Art. 351, 371 Abs. 2, 372 Abs. 3 StGB. 1. Ist der Beschuldigte vor Erreichung des 18. Altersjahrs straffällig geworden, hat er aber zur Zeit der Beurteilung das 20. Altersjahrüberschritten, so bezeichnet die Anklagekammer den Gerichtsstand (Erw. 1). 2. Wann ist jemand wegen mehrerer an verschiedenen Orten begangener strafbarer Handlungen verfolgt? (Erw. 2). 3. Die Gerichtsbarkeit wird zwischen zwei Kantonen geteilt, weil das im einen Kanton eingeleitete Verfahren nur noch eines formellen Abschlusses bedarf (Erw. 3).
85 IV 244
ab Seite 245
Aus dem Sachverhalt:
Im November 1954 missbrauchte der 1938 geborene Eugen B. ein Kind zu einer beischlafsähnlichen Handlung. Der Jugendrichter des Kantons Schwyz, Kreis III, zog ihn wegen dieser und weiterer Verfehlungen in Untersuchung.
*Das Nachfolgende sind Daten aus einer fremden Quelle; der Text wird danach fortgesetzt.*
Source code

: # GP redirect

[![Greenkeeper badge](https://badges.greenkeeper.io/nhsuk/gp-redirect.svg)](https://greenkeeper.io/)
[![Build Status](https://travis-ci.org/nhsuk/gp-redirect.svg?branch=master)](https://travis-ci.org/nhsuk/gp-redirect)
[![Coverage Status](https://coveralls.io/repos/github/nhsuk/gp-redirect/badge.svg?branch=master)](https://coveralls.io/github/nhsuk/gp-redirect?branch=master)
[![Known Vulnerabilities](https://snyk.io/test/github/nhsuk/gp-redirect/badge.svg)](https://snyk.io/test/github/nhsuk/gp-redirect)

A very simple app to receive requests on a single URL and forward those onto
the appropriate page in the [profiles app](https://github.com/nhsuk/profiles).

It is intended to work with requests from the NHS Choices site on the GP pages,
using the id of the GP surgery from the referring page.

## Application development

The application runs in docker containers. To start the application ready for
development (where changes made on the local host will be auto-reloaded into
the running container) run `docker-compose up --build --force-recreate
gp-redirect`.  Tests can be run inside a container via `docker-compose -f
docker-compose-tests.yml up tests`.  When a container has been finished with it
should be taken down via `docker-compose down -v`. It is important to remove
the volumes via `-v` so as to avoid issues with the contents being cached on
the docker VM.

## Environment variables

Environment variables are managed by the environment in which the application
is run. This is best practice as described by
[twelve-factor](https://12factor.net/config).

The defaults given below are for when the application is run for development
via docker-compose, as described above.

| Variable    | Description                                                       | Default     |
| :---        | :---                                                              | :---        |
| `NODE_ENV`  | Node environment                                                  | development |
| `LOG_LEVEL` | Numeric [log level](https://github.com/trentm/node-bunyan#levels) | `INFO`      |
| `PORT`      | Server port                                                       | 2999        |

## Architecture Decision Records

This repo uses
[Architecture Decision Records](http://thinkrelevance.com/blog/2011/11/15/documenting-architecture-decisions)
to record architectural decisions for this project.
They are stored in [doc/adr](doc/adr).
Nach Feststellung des Sachverhalts setzte sich der Richter mit der Vormundschaftsbehörde der Wohnsitzgemeinde Reichenburg ins Benehmen, die B. am 2. Dezember 1954 in eine Erziehungsanstalt einwies. Der Richter teilte darauf der Vormundschaftsbehörde mit, es würde sich zwar rechtfertigen, die Verfehlungen des Jugendlichen durch das Gericht beurteilen zu lassen, das jedenfalls gemäss Art. 91 StGB auf Anstaltsversorgung erkennen würde; da die Vormundschaftsbehörde diese Massnahme bereits angeordnet habe, lasse es sich jedoch verantworten, ihr die Aufsicht über B. zu überlassen. Am 29. Juli 1958 wurde B. aus der Anstalt entlassen.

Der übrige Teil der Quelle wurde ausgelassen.